We’ve gone past the worst and stocks can only move northwards in the New Year

Some of the 971 tourists who arrived at the Mombasa port on January 4, 2018 aboard luxury cruise ship Ms Nautica signalling a good start to Coast tourism in 2018. PHOTO | KEVIN ODIT | NATION MEDIA GROUP

What you need to know:

  • The Nairobi Securities Exchange is likely to be vibrant with the foreign counters showing a rebound.
  • Tourism is likely to do well, too.

  • With an economy that will generally do well, portfolio investors are also likely to do well.

  • The aviation industry will continue to see recovery globally.

This year promises to be an interesting one. Hopefully, the election is behind us and one can look forward to a more stable and predictable year.

The Nairobi Securities Exchange is likely to be vibrant with the foreign counters showing a rebound. Depending on how inflation goes, bond trading is also expected to be active. However, if inflation stays below the 6-8 per cent range, the stocks are likely to have a good year.

In this regard, which stocks are likely to do well and why?

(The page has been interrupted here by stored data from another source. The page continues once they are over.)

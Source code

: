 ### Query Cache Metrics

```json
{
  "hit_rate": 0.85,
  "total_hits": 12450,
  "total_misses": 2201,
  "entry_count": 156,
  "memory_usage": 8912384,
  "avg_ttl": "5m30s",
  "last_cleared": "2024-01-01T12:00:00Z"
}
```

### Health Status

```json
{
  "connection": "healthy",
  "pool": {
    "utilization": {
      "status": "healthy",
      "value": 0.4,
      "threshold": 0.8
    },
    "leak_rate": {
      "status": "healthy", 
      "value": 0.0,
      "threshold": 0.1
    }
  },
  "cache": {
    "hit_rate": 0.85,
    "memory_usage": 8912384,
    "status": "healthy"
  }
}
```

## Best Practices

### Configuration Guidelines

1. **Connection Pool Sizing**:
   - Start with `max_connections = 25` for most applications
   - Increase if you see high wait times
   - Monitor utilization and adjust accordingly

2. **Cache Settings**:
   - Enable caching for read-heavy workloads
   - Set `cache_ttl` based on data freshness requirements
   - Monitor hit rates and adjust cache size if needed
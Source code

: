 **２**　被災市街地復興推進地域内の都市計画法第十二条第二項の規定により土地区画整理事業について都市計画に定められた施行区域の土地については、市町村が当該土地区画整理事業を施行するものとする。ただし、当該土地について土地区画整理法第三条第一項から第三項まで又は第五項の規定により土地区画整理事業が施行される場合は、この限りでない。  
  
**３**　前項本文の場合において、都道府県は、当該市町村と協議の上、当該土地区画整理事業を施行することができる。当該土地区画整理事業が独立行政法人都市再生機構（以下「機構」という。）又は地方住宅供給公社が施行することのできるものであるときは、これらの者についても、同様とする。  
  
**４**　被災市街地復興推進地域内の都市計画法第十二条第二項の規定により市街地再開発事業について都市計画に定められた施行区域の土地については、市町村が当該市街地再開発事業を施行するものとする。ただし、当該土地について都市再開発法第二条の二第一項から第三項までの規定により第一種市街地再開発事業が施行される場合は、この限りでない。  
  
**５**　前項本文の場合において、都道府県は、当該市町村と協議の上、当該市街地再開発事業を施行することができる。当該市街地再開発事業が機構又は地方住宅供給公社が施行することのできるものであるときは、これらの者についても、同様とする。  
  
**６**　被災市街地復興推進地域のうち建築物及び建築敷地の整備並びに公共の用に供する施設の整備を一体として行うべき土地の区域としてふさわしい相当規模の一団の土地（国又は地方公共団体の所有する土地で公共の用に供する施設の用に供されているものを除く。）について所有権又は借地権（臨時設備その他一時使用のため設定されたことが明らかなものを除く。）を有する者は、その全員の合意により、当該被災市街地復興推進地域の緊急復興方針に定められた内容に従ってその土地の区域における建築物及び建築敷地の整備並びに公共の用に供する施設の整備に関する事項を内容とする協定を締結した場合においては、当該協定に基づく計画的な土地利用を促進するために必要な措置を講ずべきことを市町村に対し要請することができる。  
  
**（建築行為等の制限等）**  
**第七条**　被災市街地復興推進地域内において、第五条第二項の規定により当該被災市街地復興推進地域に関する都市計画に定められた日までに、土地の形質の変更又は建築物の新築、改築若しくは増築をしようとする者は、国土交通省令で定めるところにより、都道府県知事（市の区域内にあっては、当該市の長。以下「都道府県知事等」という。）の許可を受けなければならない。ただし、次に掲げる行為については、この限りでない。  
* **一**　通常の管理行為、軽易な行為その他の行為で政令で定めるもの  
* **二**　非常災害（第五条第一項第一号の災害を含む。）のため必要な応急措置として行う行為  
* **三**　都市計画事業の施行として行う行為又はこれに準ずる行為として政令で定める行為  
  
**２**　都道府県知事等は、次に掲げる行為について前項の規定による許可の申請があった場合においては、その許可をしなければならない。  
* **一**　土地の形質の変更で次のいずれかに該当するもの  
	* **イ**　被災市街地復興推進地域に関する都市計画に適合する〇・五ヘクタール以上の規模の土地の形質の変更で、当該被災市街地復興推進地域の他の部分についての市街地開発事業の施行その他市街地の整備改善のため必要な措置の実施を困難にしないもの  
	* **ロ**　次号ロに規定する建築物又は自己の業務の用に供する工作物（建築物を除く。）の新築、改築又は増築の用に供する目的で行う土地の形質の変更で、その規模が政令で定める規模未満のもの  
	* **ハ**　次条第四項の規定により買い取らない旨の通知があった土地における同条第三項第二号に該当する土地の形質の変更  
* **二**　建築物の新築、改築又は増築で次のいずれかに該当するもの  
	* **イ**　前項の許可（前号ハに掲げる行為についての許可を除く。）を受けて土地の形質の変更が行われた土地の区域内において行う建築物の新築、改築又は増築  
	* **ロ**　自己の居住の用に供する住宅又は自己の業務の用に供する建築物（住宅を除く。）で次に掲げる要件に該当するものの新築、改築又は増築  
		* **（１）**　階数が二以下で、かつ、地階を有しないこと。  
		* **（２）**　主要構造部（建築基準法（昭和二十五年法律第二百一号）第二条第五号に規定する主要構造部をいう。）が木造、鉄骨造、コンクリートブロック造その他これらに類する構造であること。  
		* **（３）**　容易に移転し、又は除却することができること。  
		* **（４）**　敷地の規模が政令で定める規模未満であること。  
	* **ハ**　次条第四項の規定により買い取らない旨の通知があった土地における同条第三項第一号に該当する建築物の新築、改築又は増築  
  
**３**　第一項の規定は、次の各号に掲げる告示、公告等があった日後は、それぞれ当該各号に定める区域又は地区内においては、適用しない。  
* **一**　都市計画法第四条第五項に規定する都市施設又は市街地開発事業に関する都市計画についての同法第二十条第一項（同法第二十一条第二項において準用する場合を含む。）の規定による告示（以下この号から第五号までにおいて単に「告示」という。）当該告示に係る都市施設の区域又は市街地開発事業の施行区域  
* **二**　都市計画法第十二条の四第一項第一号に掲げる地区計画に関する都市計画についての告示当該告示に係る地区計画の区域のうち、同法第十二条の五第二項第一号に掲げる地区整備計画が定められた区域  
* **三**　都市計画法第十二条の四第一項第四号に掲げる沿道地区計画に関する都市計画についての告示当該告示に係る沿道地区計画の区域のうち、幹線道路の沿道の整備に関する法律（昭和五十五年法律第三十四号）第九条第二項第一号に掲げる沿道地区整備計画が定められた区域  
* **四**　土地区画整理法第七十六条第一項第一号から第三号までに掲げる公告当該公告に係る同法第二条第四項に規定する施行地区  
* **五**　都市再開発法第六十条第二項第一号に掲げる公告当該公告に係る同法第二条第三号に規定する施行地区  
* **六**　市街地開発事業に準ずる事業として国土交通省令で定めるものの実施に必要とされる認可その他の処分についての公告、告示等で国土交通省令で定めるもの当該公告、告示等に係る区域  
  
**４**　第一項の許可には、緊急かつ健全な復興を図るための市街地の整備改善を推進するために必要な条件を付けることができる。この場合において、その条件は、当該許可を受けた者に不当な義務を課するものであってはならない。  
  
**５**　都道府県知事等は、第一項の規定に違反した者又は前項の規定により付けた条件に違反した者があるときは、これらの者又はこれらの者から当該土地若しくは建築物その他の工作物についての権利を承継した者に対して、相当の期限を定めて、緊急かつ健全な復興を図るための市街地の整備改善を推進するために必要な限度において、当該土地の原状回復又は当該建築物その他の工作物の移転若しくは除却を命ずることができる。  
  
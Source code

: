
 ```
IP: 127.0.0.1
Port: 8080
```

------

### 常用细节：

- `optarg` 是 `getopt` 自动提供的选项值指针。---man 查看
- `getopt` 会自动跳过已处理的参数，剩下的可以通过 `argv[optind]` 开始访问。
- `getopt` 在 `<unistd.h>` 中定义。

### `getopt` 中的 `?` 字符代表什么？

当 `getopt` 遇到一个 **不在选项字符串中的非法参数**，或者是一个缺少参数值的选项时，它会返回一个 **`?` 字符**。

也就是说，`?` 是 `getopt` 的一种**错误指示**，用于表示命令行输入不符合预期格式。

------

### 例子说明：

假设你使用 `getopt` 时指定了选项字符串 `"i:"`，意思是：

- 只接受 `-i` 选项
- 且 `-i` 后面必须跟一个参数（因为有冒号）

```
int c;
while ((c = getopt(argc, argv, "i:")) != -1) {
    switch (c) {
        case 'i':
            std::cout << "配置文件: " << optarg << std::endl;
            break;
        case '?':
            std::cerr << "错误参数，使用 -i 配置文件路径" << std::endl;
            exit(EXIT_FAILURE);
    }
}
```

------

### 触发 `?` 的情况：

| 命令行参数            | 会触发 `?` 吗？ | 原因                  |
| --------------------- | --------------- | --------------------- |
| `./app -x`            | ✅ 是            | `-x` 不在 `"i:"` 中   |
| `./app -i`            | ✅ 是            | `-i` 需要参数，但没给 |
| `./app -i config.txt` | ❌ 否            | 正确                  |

First, consumer goods companies are likely to do well relative to 2017. Hopefully, there will be a full year of sustained, uninterrupted consumption.

Also assuming the government carries through with elimination or reduction of school fees, there will be slightly more disposable incomes available and that will be a boon to consumption.

UCHUMI

I would, therefore, bet on EABL, BAT and Uchumi. The supermarket fortunes will, of course, depend on getting a strategic investor to ensure it is fully-stocked and takes its share of the gap left by the fast-fading Nakumatt. Uchumi appeared to have taken the first step by stocking up for Christmas.

Tourism is likely to do well, too. In spite of prolonged electioneering, tour-related businesses have still had a relatively good year. 2018 promises to build on that momentum.

Many companies have their bookings for 2018 already in the bag. Improved infrastructure across the country will also spur growth in domestic tourism. For this reason, I will put a bet on Serena hotels as a key stock to watch for 2018.

Are we likely to see construction re-bound? The answer is yes. This will not only be driven by government projects but the private sector as well.

Other investors are likely to come out of the ‘wait and see’ attitude and complete old projects or start new ones. For that I would think that companies like Bamburi and ARM are likely to do well on the basis of increased demand for cement.

ECONOMY

With an economy that will generally do well, portfolio investors are also likely to do well. Companies that have invested in various industries like Centum are likely to do better with a caveat on their banking investments.

Banks may be the dark horse of 2018. Having had a full year of the interest rate cap in 2017, they are likely to show ‘growth’ over 2017 but will still likely be below their 2016 performance. However, they continue to pile pressure for the lifting of the cap and if this happens, they may be the surprise great performers of 2018. For the moment though, it is unlikely that any bank will have a dramatic performance this year.

Will insurance companies take the share of financial investments by portfolio investors wary of banks? This may be too early to tell but they certainly did not appear to benefit from the capital flight from banks’ shares in 2017.

The aviation industry will continue to see recovery globally. A KQ stock rebound will be a story that will dominate conversations for a long time.

STOCK

However, has the stock appreciated enough? 2018 will start seeing the fruits of the airline’s reorganisation, but it is unlikely that it will lead to much greater appreciation of the stock than its current major jump has put it.

Media will be an interesting counter to watch. The two companies quoted in the stock exchange will be unveiling new CEOs, probably in the first quarter, and I am sure each will hit the ground running to show early results. The liberalisation of airwaves, however, reduced the barriers to entry into television.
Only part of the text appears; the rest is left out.